FIELD OF THE INVENTION
- BACKGROUND OF THE INVENTION
The present invention relates generally to data storage systems and, more particularly, to providing redundant arrays of storage devices.
Storage of information is a key part of modern computers. Usually, data is stored on magnetic disks, although other forms of storage, such as magnetic tape and flash memory can be employed. In order to keep pace with the increasing processing speeds of computers, it has been suggested that arrays of disks be employed in a parallel arrangement. Since each disk has its own controller, data transfer is much faster than a single disk. (See, e.g., Patterson, et al, “A case for Redundant Arrays of Inexpensive Disks (RAID)”, Proceedings of the 1988 ACM-SIGMOD Conference on Management of Data, Chicago, Ill., pp 109-116, June 1988.)
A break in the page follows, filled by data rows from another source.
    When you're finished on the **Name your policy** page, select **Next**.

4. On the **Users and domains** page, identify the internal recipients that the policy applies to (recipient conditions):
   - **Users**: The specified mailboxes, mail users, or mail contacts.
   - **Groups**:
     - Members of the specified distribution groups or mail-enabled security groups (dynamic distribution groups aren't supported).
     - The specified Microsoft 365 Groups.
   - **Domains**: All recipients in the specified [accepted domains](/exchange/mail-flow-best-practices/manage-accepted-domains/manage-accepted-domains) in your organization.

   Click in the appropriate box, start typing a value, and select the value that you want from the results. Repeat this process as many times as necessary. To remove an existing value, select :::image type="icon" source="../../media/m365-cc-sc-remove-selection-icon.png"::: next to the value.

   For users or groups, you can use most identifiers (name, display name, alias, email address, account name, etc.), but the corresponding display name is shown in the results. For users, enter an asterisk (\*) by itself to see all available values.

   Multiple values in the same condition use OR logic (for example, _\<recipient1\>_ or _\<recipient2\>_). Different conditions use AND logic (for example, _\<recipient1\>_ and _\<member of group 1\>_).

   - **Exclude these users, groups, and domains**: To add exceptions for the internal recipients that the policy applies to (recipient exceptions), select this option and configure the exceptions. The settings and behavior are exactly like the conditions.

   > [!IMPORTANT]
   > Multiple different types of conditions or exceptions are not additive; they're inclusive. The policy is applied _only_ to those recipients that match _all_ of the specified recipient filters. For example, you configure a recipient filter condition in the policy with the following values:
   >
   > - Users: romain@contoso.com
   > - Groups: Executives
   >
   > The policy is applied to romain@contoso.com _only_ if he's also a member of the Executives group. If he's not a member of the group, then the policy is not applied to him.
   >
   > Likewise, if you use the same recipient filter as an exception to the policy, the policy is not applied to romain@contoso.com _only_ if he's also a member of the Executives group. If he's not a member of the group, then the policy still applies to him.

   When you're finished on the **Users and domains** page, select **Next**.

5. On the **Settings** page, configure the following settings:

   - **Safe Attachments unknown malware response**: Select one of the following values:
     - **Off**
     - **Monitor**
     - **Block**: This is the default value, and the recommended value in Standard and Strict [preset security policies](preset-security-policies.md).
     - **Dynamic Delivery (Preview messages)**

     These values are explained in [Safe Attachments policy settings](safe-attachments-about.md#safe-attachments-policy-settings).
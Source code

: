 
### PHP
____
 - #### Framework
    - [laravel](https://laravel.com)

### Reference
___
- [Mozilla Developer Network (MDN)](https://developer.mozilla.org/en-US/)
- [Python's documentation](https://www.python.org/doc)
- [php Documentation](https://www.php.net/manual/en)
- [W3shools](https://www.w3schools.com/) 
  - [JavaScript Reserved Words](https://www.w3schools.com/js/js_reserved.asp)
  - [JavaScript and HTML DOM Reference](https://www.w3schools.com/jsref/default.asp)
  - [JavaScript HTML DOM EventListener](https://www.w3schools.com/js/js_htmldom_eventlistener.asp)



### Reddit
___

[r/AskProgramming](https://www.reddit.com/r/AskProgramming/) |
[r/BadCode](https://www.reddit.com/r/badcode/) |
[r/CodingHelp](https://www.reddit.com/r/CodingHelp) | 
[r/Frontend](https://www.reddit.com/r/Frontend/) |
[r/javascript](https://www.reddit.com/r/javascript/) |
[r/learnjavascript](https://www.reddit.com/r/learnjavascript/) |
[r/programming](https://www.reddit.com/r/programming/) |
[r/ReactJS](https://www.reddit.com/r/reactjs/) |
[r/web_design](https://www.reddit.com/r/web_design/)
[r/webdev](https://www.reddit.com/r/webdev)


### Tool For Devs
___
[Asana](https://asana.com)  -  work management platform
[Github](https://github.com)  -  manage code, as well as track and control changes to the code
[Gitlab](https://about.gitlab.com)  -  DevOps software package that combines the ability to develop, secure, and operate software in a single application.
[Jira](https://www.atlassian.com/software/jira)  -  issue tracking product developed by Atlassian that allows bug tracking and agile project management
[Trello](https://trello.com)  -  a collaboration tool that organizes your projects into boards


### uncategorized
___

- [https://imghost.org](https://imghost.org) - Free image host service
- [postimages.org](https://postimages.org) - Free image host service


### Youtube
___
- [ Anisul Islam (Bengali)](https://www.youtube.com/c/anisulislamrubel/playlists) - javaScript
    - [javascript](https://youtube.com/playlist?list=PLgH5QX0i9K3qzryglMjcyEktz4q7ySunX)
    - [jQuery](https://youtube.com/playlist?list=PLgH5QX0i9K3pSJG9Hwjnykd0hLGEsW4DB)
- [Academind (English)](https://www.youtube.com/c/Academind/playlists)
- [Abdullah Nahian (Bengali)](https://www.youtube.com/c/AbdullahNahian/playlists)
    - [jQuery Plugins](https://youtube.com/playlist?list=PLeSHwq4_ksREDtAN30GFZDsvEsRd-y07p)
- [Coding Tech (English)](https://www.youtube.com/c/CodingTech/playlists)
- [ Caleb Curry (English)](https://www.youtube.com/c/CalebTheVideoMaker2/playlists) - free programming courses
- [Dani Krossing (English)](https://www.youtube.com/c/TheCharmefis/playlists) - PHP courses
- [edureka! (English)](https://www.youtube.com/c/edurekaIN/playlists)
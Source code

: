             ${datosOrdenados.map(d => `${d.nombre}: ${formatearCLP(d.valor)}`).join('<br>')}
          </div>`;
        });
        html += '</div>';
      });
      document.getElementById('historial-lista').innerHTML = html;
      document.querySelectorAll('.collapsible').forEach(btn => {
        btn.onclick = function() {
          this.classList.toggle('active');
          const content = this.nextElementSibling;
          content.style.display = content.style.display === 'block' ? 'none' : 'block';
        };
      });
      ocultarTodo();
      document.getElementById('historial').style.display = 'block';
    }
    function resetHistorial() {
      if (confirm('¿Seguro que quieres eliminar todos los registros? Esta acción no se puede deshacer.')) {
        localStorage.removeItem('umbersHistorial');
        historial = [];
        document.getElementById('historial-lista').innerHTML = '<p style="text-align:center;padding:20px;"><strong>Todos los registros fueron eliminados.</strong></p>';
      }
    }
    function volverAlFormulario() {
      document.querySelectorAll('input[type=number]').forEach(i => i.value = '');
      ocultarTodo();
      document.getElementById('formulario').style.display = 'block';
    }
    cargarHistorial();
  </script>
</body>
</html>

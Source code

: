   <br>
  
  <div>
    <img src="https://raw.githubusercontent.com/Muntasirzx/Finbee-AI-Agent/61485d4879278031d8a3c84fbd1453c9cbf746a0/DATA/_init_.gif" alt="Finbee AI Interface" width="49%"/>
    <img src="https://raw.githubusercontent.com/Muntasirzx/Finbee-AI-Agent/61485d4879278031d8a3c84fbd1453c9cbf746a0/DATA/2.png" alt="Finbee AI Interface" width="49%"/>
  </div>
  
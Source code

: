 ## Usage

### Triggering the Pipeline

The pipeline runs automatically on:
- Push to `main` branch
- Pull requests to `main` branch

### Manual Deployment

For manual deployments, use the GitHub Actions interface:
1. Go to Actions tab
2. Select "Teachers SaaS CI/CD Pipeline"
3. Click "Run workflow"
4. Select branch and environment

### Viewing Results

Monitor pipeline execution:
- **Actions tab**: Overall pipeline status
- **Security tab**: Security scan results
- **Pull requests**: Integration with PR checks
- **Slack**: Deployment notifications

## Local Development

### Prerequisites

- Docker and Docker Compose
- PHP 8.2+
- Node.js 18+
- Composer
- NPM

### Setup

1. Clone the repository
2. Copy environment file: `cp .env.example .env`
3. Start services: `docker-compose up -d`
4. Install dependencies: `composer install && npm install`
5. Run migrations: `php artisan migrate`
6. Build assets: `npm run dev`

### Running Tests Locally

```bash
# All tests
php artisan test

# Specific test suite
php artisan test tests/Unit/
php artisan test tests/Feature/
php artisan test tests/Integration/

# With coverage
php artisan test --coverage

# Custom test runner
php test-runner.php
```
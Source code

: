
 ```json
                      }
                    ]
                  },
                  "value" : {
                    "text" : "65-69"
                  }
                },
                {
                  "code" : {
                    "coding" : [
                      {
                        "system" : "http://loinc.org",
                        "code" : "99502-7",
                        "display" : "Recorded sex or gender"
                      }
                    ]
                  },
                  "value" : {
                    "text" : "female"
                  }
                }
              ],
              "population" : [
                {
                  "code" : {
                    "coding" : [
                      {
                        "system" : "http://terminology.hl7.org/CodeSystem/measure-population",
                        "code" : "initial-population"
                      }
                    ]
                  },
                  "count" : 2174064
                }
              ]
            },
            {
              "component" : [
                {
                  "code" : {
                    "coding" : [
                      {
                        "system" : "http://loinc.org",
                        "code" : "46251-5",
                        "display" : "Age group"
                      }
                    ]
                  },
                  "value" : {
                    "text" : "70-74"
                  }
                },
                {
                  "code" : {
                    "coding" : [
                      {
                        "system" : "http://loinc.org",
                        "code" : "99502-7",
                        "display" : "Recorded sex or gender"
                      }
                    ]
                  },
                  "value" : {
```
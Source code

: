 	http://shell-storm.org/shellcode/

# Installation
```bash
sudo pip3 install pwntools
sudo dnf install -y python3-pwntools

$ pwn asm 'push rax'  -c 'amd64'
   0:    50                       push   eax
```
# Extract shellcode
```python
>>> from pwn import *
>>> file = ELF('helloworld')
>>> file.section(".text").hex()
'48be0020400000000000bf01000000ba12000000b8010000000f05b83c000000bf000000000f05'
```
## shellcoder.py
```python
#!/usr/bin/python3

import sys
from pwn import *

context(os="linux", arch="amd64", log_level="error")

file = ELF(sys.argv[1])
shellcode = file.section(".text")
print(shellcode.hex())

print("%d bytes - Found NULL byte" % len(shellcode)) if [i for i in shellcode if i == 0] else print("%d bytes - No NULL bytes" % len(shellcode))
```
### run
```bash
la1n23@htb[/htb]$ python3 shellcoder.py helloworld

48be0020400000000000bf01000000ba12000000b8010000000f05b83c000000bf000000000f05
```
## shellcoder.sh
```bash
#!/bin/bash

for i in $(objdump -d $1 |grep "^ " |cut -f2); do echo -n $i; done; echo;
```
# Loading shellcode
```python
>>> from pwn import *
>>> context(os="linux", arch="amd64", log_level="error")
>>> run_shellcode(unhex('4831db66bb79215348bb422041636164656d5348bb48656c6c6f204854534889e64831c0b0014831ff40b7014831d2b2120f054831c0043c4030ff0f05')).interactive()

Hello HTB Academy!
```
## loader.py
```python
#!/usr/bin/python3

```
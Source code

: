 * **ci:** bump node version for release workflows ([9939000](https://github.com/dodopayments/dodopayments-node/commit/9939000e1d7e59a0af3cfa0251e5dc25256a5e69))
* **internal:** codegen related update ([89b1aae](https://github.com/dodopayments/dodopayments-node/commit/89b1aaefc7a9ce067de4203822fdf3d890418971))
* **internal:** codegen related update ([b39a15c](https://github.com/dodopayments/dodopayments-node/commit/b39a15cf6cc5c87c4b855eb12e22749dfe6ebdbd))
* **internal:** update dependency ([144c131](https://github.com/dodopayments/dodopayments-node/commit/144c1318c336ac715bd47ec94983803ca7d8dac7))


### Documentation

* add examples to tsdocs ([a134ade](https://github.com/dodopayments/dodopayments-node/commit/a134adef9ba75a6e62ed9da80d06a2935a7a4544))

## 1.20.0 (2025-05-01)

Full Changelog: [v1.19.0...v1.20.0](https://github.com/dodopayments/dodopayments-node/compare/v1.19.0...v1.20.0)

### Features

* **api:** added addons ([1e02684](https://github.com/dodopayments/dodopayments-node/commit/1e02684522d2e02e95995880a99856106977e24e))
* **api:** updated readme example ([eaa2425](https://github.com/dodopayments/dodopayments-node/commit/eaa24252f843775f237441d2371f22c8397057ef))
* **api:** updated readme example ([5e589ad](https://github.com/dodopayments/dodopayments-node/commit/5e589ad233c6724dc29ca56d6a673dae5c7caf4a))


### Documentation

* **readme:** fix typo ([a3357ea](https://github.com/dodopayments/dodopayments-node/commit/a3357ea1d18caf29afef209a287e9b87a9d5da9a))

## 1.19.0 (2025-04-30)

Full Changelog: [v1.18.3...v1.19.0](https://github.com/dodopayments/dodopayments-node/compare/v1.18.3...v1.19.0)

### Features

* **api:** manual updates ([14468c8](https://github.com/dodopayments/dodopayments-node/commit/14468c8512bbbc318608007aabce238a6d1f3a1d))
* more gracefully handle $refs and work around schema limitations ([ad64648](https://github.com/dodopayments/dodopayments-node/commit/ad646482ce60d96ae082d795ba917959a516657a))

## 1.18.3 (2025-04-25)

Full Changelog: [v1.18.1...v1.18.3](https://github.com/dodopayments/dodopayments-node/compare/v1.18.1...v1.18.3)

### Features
The use of an array of inexpensive disks, however, increases the failure rate of the storage system, and therefore, necessitates the use of extra disks with redundant information and spare portions so that, if a disk fails, the information on that disk can be recovered and stored in the spare portions. Such systems have been designated Redundant Arrays of Inexpensive Disks (RAID). In one such system, a separate disk is provided with the redundant information in an arrangement known as RAID 4. (See, e.g., Patterson, cited above, at pages 113-114.) In another system, the redundant information is distributed among the disks, a concept also known as RAID 5. In order to reduce the mean time to repair, a dedicated spare is often added to the array in either system. Spare portions are sometimes distributed among all the disks, a concept known as “distributed sparing”. (See, e.g., Patterson, and U.S. Pat. No. 5,258,984 issued to Menon et al.).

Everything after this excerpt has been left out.